「自ら学び、社会から学び、学び続ける」風土改革への取り組み
導入事例:日本生命保険相互会社

「自ら学び、社会から学び、学び続ける」風土改革への取り組み

まとめ
業種
  • 金融
研修の対象層
  • 課長層
  • 一般社員層
ご利用サービス
  • スクール型研修
  • eラーニング
  • アセスメント・テスト
研修の言語
  • 日本語

創業134年の歴史を持つ組織において、「自ら学ぶ風土」の醸成にチャレンジする日本生命保険相互会社様。課長補佐層を対象とした「経営スキル習得プログラム」(以下、本プログラム)の取り組みについて、同社の人材開発部 部長 高木寛和様、調査役 渡邉伸明様、課長補佐 金田斐子様にお話を伺いました。(部署・役職はインタビュー当時)

※本記事の集合写真は密閉空間を避け撮影し、インタビュー写真はソーシャルディスタンスを取り撮影しております。

背景と課題 研修前に抱えていた課題感

高木さん:
世の中の潮流を踏まえ、当社は「自ら学ぶ、社外からも学ぶ」風土を醸成していく必要がありました。昨今はビジネスパーソンにも専門性が求められるようになってきましたし、リスキリング(働き方の変化や技術進展により新たに必要となった知識やスキルを習得すること)の必要性も高まっています。

その一方で、これまでの研修は評価のためにアセスメントをする要素が強く、業務遂行能力やプレゼンテーション力といった能力を確認するものでした。我々が目指したい組織風土を見据えると、会社が与えたものに取り組んでもらい、一律の社内基準で評価するだけでは、従業員1人ひとりが専門性を磨いたり、自分でキャリアを切り拓いたりすることはできないのではないかと考えていました。

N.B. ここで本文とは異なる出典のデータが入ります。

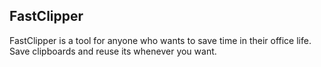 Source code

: ## FastClipper
FastClipper is a tool for anyone who wants to save time in their office life. Save clipboards and reuse its whenever you want.
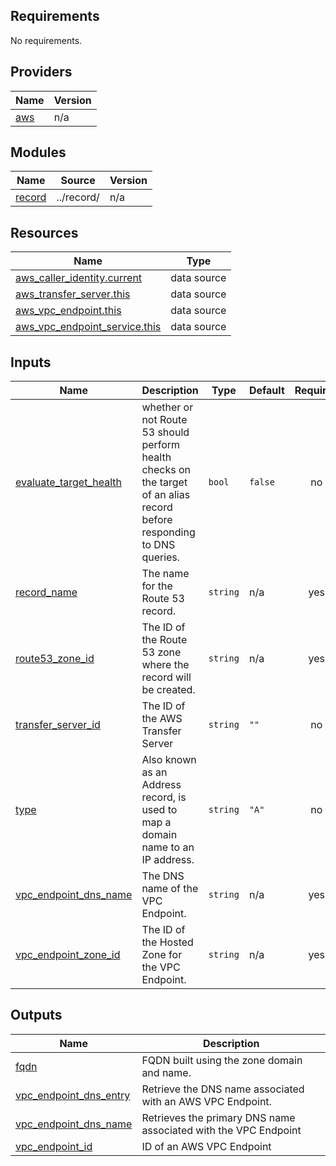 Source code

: ## Requirements

No requirements.

## Providers

| Name | Version |
|------|---------|
| <a name="provider_aws"></a> [aws](#provider\_aws) | n/a |

## Modules

| Name | Source | Version |
|------|--------|---------|
| <a name="module_record"></a> [record](#module\_record) | ../record/ | n/a |

## Resources

| Name | Type |
|------|------|
| [aws_caller_identity.current](https://registry.terraform.io/providers/hashicorp/aws/latest/docs/data-sources/caller_identity) | data source |
| [aws_transfer_server.this](https://registry.terraform.io/providers/hashicorp/aws/latest/docs/data-sources/transfer_server) | data source |
| [aws_vpc_endpoint.this](https://registry.terraform.io/providers/hashicorp/aws/latest/docs/data-sources/vpc_endpoint) | data source |
| [aws_vpc_endpoint_service.this](https://registry.terraform.io/providers/hashicorp/aws/latest/docs/data-sources/vpc_endpoint_service) | data source |

## Inputs

| Name | Description | Type | Default | Required |
|------|-------------|------|---------|:--------:|
| <a name="input_evaluate_target_health"></a> [evaluate\_target\_health](#input\_evaluate\_target\_health) | whether or not Route 53 should perform health checks on the target of an alias record before responding to DNS queries. | `bool` | `false` | no |
| <a name="input_record_name"></a> [record\_name](#input\_record\_name) | The name for the Route 53 record. | `string` | n/a | yes |
| <a name="input_route53_zone_id"></a> [route53\_zone\_id](#input\_route53\_zone\_id) | The ID of the Route 53 zone where the record will be created. | `string` | n/a | yes |
| <a name="input_transfer_server_id"></a> [transfer\_server\_id](#input\_transfer\_server\_id) | The ID of the AWS Transfer Server | `string` | `""` | no |
| <a name="input_type"></a> [type](#input\_type) | Also known as an Address record, is used to map a domain name to an IP address. | `string` | `"A"` | no |
| <a name="input_vpc_endpoint_dns_name"></a> [vpc\_endpoint\_dns\_name](#input\_vpc\_endpoint\_dns\_name) | The DNS name of the VPC Endpoint. | `string` | n/a | yes |
| <a name="input_vpc_endpoint_zone_id"></a> [vpc\_endpoint\_zone\_id](#input\_vpc\_endpoint\_zone\_id) | The ID of the Hosted Zone for the VPC Endpoint. | `string` | n/a | yes |

## Outputs

| Name | Description |
|------|-------------|
| <a name="output_fqdn"></a> [fqdn](#output\_fqdn) | FQDN built using the zone domain and name. |
| <a name="output_vpc_endpoint_dns_entry"></a> [vpc\_endpoint\_dns\_entry](#output\_vpc\_endpoint\_dns\_entry) | Retrieve the DNS name associated with an AWS VPC Endpoint. |
| <a name="output_vpc_endpoint_dns_name"></a> [vpc\_endpoint\_dns\_name](#output\_vpc\_endpoint\_dns\_name) | Retrieves the primary DNS name associated with the VPC Endpoint |
| <a name="output_vpc_endpoint_id"></a> [vpc\_endpoint\_id](#output\_vpc\_endpoint\_id) | ID of an AWS VPC Endpoint |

そこで、昨年度から研修内容を大胆に変更することにし、個々人が自分の強みや弱みを理解した上で、学ぶ内容も自ら選択するスタイルの研修を検討し始めました。

人材開発部 部長 高木寛和様

人材開発部 部長 高木寛和様

渡邉さん:
当社はストックビジネスという特性もあり、過去から積み重ねてきたことを改善し、強化していくことで成長してきた会社です。従業員は与えられた任務を全うする意識が強いですし、キャリアも同様に会社が考えるものだと捉えているかもしれません。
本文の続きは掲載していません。